» **Task brief**
The required output is a verbatim transcription of the listing, pictures excluded.

» **Data extracts**
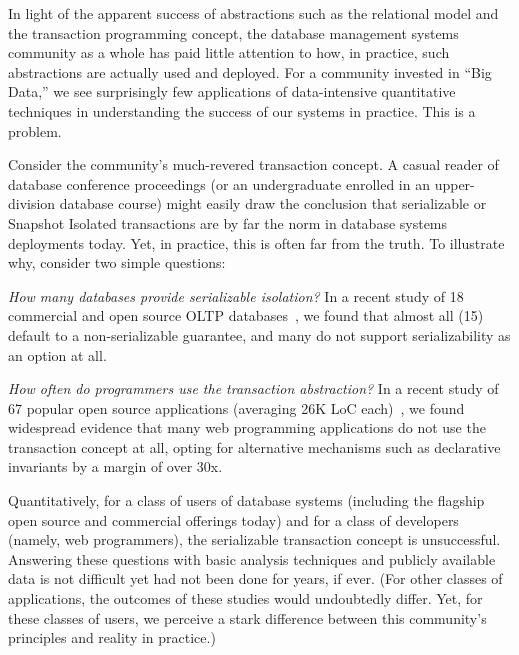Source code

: 
In light of the apparent success of abstractions such as the relational model and the transaction programming concept, the database management systems community as a whole has paid little attention to how, in practice, such abstractions are actually used and deployed. For a community invested in ``Big Data,'' we see surprisingly few applications of data-intensive quantitative techniques in understanding the success of our systems in practice. This is a problem.

 Consider the community's much-revered transaction concept. A casual reader of database conference proceedings (or an undergraduate enrolled in an upper-division database course) might easily draw the conclusion that serializable or Snapshot Isolated transactions are by far the norm in database systems deployments today. Yet, in practice, this is often far from the truth. To illustrate why, consider two simple questions: \begin{enumerateone}

\item \textit{How many databases provide serializable isolation?} In a recent study of 18 commercial and open source OLTP databases~\cite{hat-vldb}, we found that almost all (15) default to a non-serializable guarantee, and many do not support serializability as an option at all.

\item \textit{How often do programmers use the transaction abstraction?} In a recent study of 67 popular open source applications (averaging 26K LoC each)~\cite{feral-cc}, we found widespread evidence that many web programming applications do not use the transaction concept at all, opting for alternative mechanisms such as declarative invariants by a margin of over 30x.

\end{enumerateone}
Quantitatively, for a class of users of database systems (including the flagship open source and commercial offerings today) and for a class of developers (namely, web programmers), the serializable transaction concept is unsuccessful. Answering these questions with basic analysis techniques and publicly available data is not difficult yet had not been done for years, if ever. (For other classes of applications, the outcomes of these studies would undoubtedly differ. Yet, for these classes of users, we perceive a stark difference between this community's principles and reality in practice.)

» **Task output**
Source code

: 
In light of the apparent success of abstractions such as the relational model and the transaction programming concept, the database management systems community as a whole has paid little attention to how, in practice, such abstractions are actually used and deployed. For a community invested in ``Big Data,'' we see surprisingly few applications of data-intensive quantitative techniques in understanding the success of our systems in practice. This is a problem.

 Consider the community's much-revered transaction concept. A casual reader of database conference proceedings (or an undergraduate enrolled in an upper-division database course) might easily draw the conclusion that serializable or Snapshot Isolated transactions are by far the norm in database systems deployments today. Yet, in practice, this is often far from the truth. To illustrate why, consider two simple questions: \begin{enumerateone}

\item \textit{How many databases provide serializable isolation?} In a recent study of 18 commercial and open source OLTP databases~\cite{hat-vldb}, we found that almost all (15) default to a non-serializable guarantee, and many do not support serializability as an option at all.

\item \textit{How often do programmers use the transaction abstraction?} In a recent study of 67 popular open source applications (averaging 26K LoC each)~\cite{feral-cc}, we found widespread evidence that many web programming applications do not use the transaction concept at all, opting for alternative mechanisms such as declarative invariants by a margin of over 30x.

\end{enumerateone}
Quantitatively, for a class of users of database systems (including the flagship open source and commercial offerings today) and for a class of developers (namely, web programmers), the serializable transaction concept is unsuccessful. Answering these questions with basic analysis techniques and publicly available data is not difficult yet had not been done for years, if ever. (For other classes of applications, the outcomes of these studies would undoubtedly differ. Yet, for these classes of users, we perceive a stark difference between this community's principles and reality in practice.)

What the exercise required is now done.